═══ Records shown

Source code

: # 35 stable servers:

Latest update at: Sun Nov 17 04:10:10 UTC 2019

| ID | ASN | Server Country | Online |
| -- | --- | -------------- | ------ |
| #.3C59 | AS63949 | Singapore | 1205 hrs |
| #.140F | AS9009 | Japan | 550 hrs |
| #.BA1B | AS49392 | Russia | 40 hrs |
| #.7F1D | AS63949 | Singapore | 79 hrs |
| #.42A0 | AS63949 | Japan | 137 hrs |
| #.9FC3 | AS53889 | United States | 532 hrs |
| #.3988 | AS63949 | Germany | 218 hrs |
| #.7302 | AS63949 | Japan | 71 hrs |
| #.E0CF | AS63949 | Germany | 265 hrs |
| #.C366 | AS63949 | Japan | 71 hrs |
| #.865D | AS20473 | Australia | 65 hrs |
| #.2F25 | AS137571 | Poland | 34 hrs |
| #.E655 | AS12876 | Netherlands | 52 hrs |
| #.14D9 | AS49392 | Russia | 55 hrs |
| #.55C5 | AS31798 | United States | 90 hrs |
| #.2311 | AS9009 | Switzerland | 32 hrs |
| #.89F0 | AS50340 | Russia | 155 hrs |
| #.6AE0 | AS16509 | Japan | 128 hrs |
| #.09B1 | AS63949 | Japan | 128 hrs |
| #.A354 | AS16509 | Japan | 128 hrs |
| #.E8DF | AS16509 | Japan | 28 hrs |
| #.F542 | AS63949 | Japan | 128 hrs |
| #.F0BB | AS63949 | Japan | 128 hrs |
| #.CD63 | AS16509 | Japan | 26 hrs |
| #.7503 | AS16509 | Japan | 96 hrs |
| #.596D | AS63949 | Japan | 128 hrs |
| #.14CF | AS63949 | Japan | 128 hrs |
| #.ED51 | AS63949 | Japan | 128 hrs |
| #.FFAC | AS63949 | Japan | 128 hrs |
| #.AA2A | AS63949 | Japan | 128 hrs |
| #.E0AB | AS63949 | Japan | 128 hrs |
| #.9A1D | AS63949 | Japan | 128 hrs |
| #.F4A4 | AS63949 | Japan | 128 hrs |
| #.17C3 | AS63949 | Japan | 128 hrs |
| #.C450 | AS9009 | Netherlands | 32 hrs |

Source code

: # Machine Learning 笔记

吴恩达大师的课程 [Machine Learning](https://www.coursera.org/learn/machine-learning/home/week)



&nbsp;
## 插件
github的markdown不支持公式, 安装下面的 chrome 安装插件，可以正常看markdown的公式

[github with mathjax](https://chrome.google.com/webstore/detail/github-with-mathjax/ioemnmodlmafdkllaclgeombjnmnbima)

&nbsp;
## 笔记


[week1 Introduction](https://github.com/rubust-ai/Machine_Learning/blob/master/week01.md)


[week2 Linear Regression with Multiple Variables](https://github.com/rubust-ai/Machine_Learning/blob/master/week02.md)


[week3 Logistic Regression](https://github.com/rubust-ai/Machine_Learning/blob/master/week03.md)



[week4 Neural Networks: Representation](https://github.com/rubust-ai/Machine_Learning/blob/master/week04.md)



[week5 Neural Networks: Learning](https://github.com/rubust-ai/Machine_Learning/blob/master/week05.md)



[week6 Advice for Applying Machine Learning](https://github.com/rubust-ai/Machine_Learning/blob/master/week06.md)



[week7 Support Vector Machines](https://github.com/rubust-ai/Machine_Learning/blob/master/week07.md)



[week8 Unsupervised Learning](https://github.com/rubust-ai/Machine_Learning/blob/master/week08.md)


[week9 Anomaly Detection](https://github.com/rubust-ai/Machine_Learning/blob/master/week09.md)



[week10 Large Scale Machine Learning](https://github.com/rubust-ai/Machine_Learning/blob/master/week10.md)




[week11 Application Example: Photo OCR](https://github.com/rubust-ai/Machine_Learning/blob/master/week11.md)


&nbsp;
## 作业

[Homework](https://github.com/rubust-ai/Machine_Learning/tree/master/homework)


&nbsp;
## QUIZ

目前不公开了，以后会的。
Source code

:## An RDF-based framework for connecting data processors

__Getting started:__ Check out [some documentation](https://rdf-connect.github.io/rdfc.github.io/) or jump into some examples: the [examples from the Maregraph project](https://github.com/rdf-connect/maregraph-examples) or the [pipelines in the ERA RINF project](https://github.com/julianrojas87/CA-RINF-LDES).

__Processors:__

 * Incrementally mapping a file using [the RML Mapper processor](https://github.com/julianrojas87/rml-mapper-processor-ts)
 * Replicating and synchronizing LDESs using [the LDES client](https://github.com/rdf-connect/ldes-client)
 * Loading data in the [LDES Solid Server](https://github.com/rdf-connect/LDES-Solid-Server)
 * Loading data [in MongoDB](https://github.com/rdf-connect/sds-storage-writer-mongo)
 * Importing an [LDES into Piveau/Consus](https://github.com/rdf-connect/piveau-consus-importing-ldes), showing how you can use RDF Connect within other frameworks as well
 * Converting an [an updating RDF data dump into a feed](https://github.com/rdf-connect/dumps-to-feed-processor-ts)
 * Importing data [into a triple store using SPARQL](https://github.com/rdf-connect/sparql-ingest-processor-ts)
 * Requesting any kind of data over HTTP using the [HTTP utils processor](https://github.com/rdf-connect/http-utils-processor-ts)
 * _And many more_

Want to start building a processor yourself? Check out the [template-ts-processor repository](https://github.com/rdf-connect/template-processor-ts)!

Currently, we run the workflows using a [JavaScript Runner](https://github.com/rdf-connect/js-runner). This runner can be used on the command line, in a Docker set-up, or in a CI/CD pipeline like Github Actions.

══════

> **The task**
List each line of the entries that holds the string "blob".

> **The completed task**
[week1 Introduction](https://github.com/rubust-ai/Machine_Learning/blob/master/week01.md)
[week2 Linear Regression with Multiple Variables](https://github.com/rubust-ai/Machine_Learning/blob/master/week02.md)
[week3 Logistic Regression](https://github.com/rubust-ai/Machine_Learning/blob/master/week03.md)
[week4 Neural Networks: Representation](https://github.com/rubust-ai/Machine_Learning/blob/master/week04.md)
[week5 Neural Networks: Learning](https://github.com/rubust-ai/Machine_Learning/blob/master/week05.md)
[week6 Advice for Applying Machine Learning](https://github.com/rubust-ai/Machine_Learning/blob/master/week06.md)
[week7 Support Vector Machines](https://github.com/rubust-ai/Machine_Learning/blob/master/week07.md)
[week8 Unsupervised Learning](https://github.com/rubust-ai/Machine_Learning/blob/master/week08.md)
[week9 Anomaly Detection](https://github.com/rubust-ai/Machine_Learning/blob/master/week09.md)
[week10 Large Scale Machine Learning](https://github.com/rubust-ai/Machine_Learning/blob/master/week10.md)
[week11 Application Example: Photo OCR](https://github.com/rubust-ai/Machine_Learning/blob/master/week11.md)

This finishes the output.